The Hollywood portrait of love has done a lot of damage to young people the world over. Believing things like "love at first sight" or that it's healthy to "do anything to get the person you want", "never give up", for example. Or that there's always the "one" person who you're destined to find, and if you don't it's somehow a failure of yours.
Incredibly frustrating beliefs that I suffered myself in my youth. Just hope young people today can see love for what it is: chemicals in the brain, mostly instinctive. Most of what makes it work is unconscious, too... your smell (not your freaking perfume, but your natural smell) may disgust, or arouse a potential partner, for example... same with things you have zero control over, like the shape of your chin or ears, the length of your legs, how symmetrical your face is, the way you walk and talk (you can change that, maybe, but not easy)... It's cruel, but no, if the other person doesn't "like" you, don't waste your time and health trying to make them fall for you - they just won't. Just like you can't control who you yourself "like", it just happens (and it's unfortunate that almost everyone seems to "like" the same few attractive people around... if you're not one of them, understand that as soon as possible to avoid being hurt! And try to be happy with other non-perfect people you can find that also understand that).
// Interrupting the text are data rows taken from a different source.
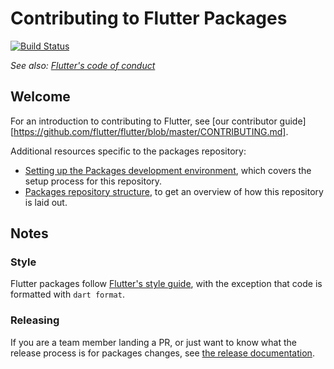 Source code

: # Contributing to Flutter Packages

[![Build Status](https://api.cirrus-ci.com/github/flutter/packages.svg)](https://cirrus-ci.com/github/flutter/packages/master)

_See also: [Flutter's code of conduct](https://github.com/flutter/flutter/blob/master/CODE_OF_CONDUCT.md)_

## Welcome

For an introduction to contributing to Flutter, see [our contributor
guide][https://github.com/flutter/flutter/blob/master/CONTRIBUTING.md].

Additional resources specific to the packages repository:
- [Setting up the Packages development
  environment](https://github.com/flutter/flutter/wiki/Setting-up-the-Packages-development-environment),
  which covers the setup process for this repository.
- [Packages repository structure](https://github.com/flutter/flutter/wiki/Plugins-and-Packages-repository-structure),
  to get an overview of how this repository is laid out.

## Notes

### Style

Flutter packages follow [Flutter's style
guide](https://github.com/flutter/flutter/wiki/Style-guide-for-Flutter-repo), with the
exception that code is formatted with `dart format`.

### Releasing

If you are a team member landing a PR, or just want to know what the release
process is for packages changes, see [the release
documentation](https://github.com/flutter/flutter/wiki/Releasing-a-Plugin-or-Package).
That, and the parent, spot on comments. Hollywood is a disease for romance.
I do wonder for example, how general is something like "dating"? Did people everywhere always used to go to dates? Was that the mainstream "approved" way to fall in love always? Everywhere? What else is out there? Are most westerners missing out because of the Hollywood stuff? And not only in real life, but also in the arts?
Things like body weight matter a lot more than tiny things. A girl can go from being rejected by the same guy to having him follow her every whim just by stoping being fat (real story a friend told me about her first crush).
hollywood didn’t invent those narratives, only portrayed what people already romanticized (otherwise, what, are they pushing a love-at-first-site agenda?)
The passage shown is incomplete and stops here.